CompVis / stable-diffusion

A latent text-to-image diffusion model
https://ommer-lab.com/research/latent-diffusion-models/
Other
67.75k stars 10.11k forks source link

T5 instead of CLIP #35

Open betterze opened 2 years ago

betterze commented 2 years ago

Dear stable-diffusion team,

Thank you for sharing this great work. I really like it.

Have you consider using pretrained T5 encoder instead of pretrained CLIP? According to Imagen paper, T5-XXL is better than CLIP.

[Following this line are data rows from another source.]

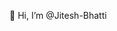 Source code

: 👋 Hi, I’m @Jitesh-Bhatti
<!---
Jitesh-Bhatti/Jitesh-Bhatti is a ✨ special ✨ repository because its `README.md` (this file) appears on your GitHub profile.
You can click the Preview link to take a look at your changes.
--->
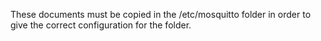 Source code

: These documents must be copied in the /etc/mosquitto folder in order to give the correct configuration for the folder.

''' We also find that while T5-XXL and CLIP text encoders perform similarly on simple benchmarks such as MS-COCO, human evaluators prefer T5-XXL encoders over CLIP text encoders in both image-text alignment and image fidelity on DrawBench, a set of challenging and compositional prompts. '''

Thank you for your help.

Best Wishes,

Zongze

zyx1213271098 commented 8 months ago

Hi, I'm planning to replace a Clip TextEncoder with a T5 model recently. However, T5 has an encoder-decoder structure. Which layer of T5 should I use as the feature output for text tokens? tks

YZBPXX commented 6 months ago

Hi, I'm planning to replace a Clip TextEncoder with a T5 model recently. However, T5 has an encoder-decoder structure. Which layer of T5 should I use as the feature output for text tokens? tks

Hello, have you tried it? How did it work?